Applied to gender inequality, also an inherently complicated and convoluted problem, path integrals can help conceptualise complex issues in a more tangible way potentially leading to innovative solutions.

I also see a connection between ‘quantum tunneling’ in physics and the invisible but very real glass ceiling faced by many women in the workplace. Quantum tunnelling is a phenomenon where particles move through a barrier that they shouldn’t be able to pass, a defiance of classical boundaries that is mirrored in how underrepresented groups can tunnel through societal barriers using innovative means when traditional routes appear blocked.

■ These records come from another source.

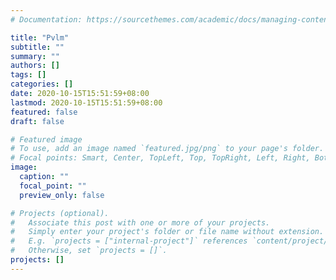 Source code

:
 ```yaml
---
# Documentation: https://sourcethemes.com/academic/docs/managing-content/

title: "Pvlm"
subtitle: ""
summary: ""
authors: []
tags: []
categories: []
date: 2020-10-15T15:51:59+08:00
lastmod: 2020-10-15T15:51:59+08:00
featured: false
draft: false

# Featured image
# To use, add an image named `featured.jpg/png` to your page's folder.
# Focal points: Smart, Center, TopLeft, Top, TopRight, Left, Right, BottomLeft, Bottom, BottomRight.
image:
  caption: ""
  focal_point: ""
  preview_only: false

# Projects (optional).
#   Associate this post with one or more of your projects.
#   Simply enter your project's folder or file name without extension.
#   E.g. `projects = ["internal-project"]` references `content/project/deep-learning/index.md`.
#   Otherwise, set `projects = []`.
projects: []
---
```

## From the atomic bomb to accusations of sexism

Feynman had a role in the Manhattan Project that developed the atomic bomb (as reflected in the Oscar-winning film *Oppenheimer*). He was a brilliant man, clearly, whose hobbies included safecracking and bongo drumming, yet one accused during his lifetime (1918-1988) of sexist behaviour toward women as reflected in some of his own comments in the 1985 memoir *Surely You’re Joking, Mr Feynman!*, based on recorded conversations.

So why was I drawn to Feynman’s theory as a route towards greater gender equality?

The United Nations Gender Social Norms Index^{1}, covering 85% of the global population, finds that nearly 9 out of 10 men and women hold fundamental biases against women. A recent World Bank report^{2} found that women globally earn 77 cents for every $1 paid to men, and when legal differences are taken into account women enjoy fewer than two-thirds the rights of men.

## As in physics, the sum of all parts can play a gender equality role

Just as in Feynman’s formulation that no single definitive path between 2 points in space and time is exclusively responsible for a particle’s behaviour, no single intervention can solve gender inequality. Instead, it’s the coherent sum of all paths – each with its own unique contribution – that will shape the outcome.

To apply the path integral framework, one first needs to identify the initial and final state, then identify the possible pathways between them. The next step is to assign a probability amplitude to each path (which tells you how likely a particle is to travel that path), and then sum up all amplitudes – an integral of all paths.

Guided by this analogy, I consider the initial state to be our current state, and the final state is the one we aspire to (gender equality). We then have to identify the possible pathways between those 2 points. While the various pathways to gender equality can be debated, for demonstration let’s assume 5: policy reforms, mentorship programmes, flexible working conditions, awareness campaigns and educational reforms.

## Quantifying the contribution of each pathway

Now the challenge becomes: how do we *quantify* the contribution of each pathway?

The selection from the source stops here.